Task to complete
Two lines in the data below mark the range: the one with "just build an" and the one with "MIT License". Return both, along with every line between them, exactly.

Data shown
******************************

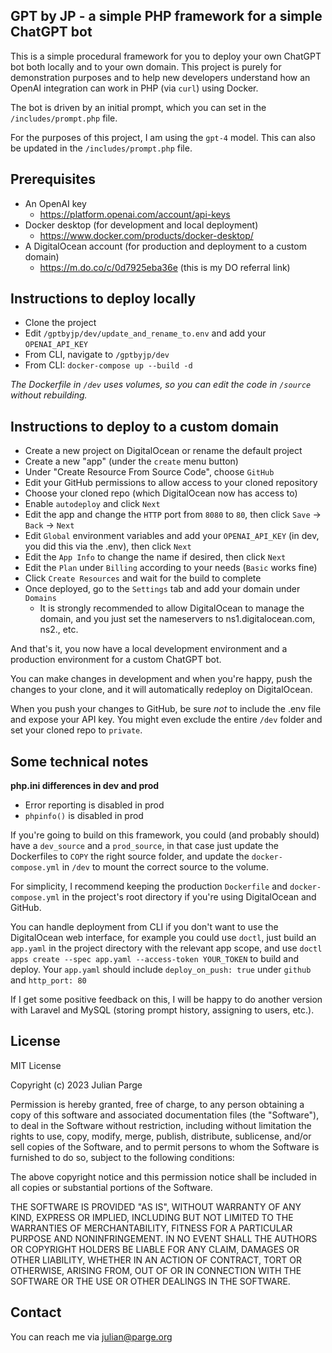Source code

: **GPT by JP - a simple PHP framework for a simple ChatGPT bot**
-
This is a simple procedural framework for you to deploy your own ChatGPT bot 
both locally and to your own domain. This project is purely for demonstration purposes and 
to help new developers understand how an OpenAI integration can work in PHP (via `curl`) using Docker.

The bot is driven by an initial prompt, which you can set in the `/includes/prompt.php` file. 

For the purposes of this project, I am using the `gpt-4` model. This can also be updated in the `/includes/prompt.php` file.

**Prerequisites**
-
- An OpenAI key
   - https://platform.openai.com/account/api-keys
- Docker desktop (for development and local deployment) 
  - https://www.docker.com/products/docker-desktop/
- A DigitalOcean account (for production and deployment to a custom domain) 
  - https://m.do.co/c/0d7925eba36e (this is my DO referral link)


**Instructions to deploy locally**
-
- Clone the project
- Edit `/gptbyjp/dev/update_and_rename_to.env` and add your `OPENAI_API_KEY`
- From CLI, navigate to `/gptbyjp/dev`
- From CLI: `docker-compose up --build -d`

*The Dockerfile in `/dev` uses volumes, so you can edit the code in `/source` without rebuilding.*


**Instructions to deploy to a custom domain**
-
- Create a new project on DigitalOcean or rename the default project
- Create a new "app" (under the `create` menu button)
- Under "Create Resource From Source Code", choose `GitHub`
- Edit your GitHub permissions to allow access to your cloned repository
- Choose your cloned repo (which DigitalOcean now has access to)
- Enable `autodeploy` and click `Next`
- Edit the app and change the `HTTP` port from `8080` to `80`, then click `Save` -> `Back` -> `Next`
- Edit `Global` environment variables and add your `OPENAI_API_KEY` (in dev, you did this via the .env), then click `Next`
- Edit the `App Info` to change the name if desired, then click `Next`
- Edit the `Plan` under `Billing` according to your needs (`Basic` works fine)
- Click `Create Resources` and wait for the build to complete
- Once deployed, go to the `Settings` tab and add your domain under `Domains`
  - It is strongly recommended to allow DigitalOcean to manage the domain, and you just set the nameservers to ns1.digitalocean.com, ns2., etc. 

And that's it, you now have a local development environment and a production environment for a custom ChatGPT bot.

You can make changes in development and when you're happy, push the changes to your clone, and it will 
automatically redeploy on DigitalOcean.

When you push your changes to GitHub, be sure *not* to include the .env file and expose your API key. 
You might even exclude the entire `/dev` folder and set your cloned repo to `private`.

**Some technical notes**
-
**php.ini differences in dev and prod**
- Error reporting is disabled in prod
- `phpinfo()` is disabled in prod

If you're going to build on this framework, you could (and probably should) have a `dev_source` and a `prod_source`, 
in that case just update the Dockerfiles to `COPY` the right source folder, and update the `docker-compose.yml` in 
`/dev` to mount the correct source to the volume. 

For simplicity, I recommend keeping the production `Dockerfile` and `docker-compose.yml` in the 
project's root directory if you're using DigitalOcean and GitHub.

You can handle deployment from CLI if you don't want to use the DigitalOcean web interface, for example you could use `doctl`,
just build an `app.yaml` in the project directory with the relevant app scope, and use `doctl apps create --spec app.yaml --access-token YOUR_TOKEN`
to build and deploy. Your `app.yaml` should include `deploy_on_push: true` under `github` and `http_port: 80`

If I get some positive feedback on this, I will be happy to do another version with Laravel and MySQL (storing prompt history, assigning to users, etc.).

**License**
-
MIT License

Copyright (c) 2023 Julian Parge

Permission is hereby granted, free of charge, to any person obtaining a copy
of this software and associated documentation files (the "Software"), to deal
in the Software without restriction, including without limitation the rights
to use, copy, modify, merge, publish, distribute, sublicense, and/or sell
copies of the Software, and to permit persons to whom the Software is
furnished to do so, subject to the following conditions:

The above copyright notice and this permission notice shall be included in all
copies or substantial portions of the Software.

THE SOFTWARE IS PROVIDED "AS IS", WITHOUT WARRANTY OF ANY KIND, EXPRESS OR
IMPLIED, INCLUDING BUT NOT LIMITED TO THE WARRANTIES OF MERCHANTABILITY,
FITNESS FOR A PARTICULAR PURPOSE AND NONINFRINGEMENT. IN NO EVENT SHALL THE
AUTHORS OR COPYRIGHT HOLDERS BE LIABLE FOR ANY CLAIM, DAMAGES OR OTHER
LIABILITY, WHETHER IN AN ACTION OF CONTRACT, TORT OR OTHERWISE, ARISING FROM,
OUT OF OR IN CONNECTION WITH THE SOFTWARE OR THE USE OR OTHER DEALINGS IN THE
SOFTWARE.

**Contact**
-
You can reach me via [julian@parge.org](mailto:julian@parge.org)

******************************

Answer box
just build an `app.yaml` in the project directory with the relevant app scope, and use `doctl apps create --spec app.yaml --access-token YOUR_TOKEN`
to build and deploy. Your `app.yaml` should include `deploy_on_push: true` under `github` and `http_port: 80`

If I get some positive feedback on this, I will be happy to do another version with Laravel and MySQL (storing prompt history, assigning to users, etc.).

**License**
-
MIT License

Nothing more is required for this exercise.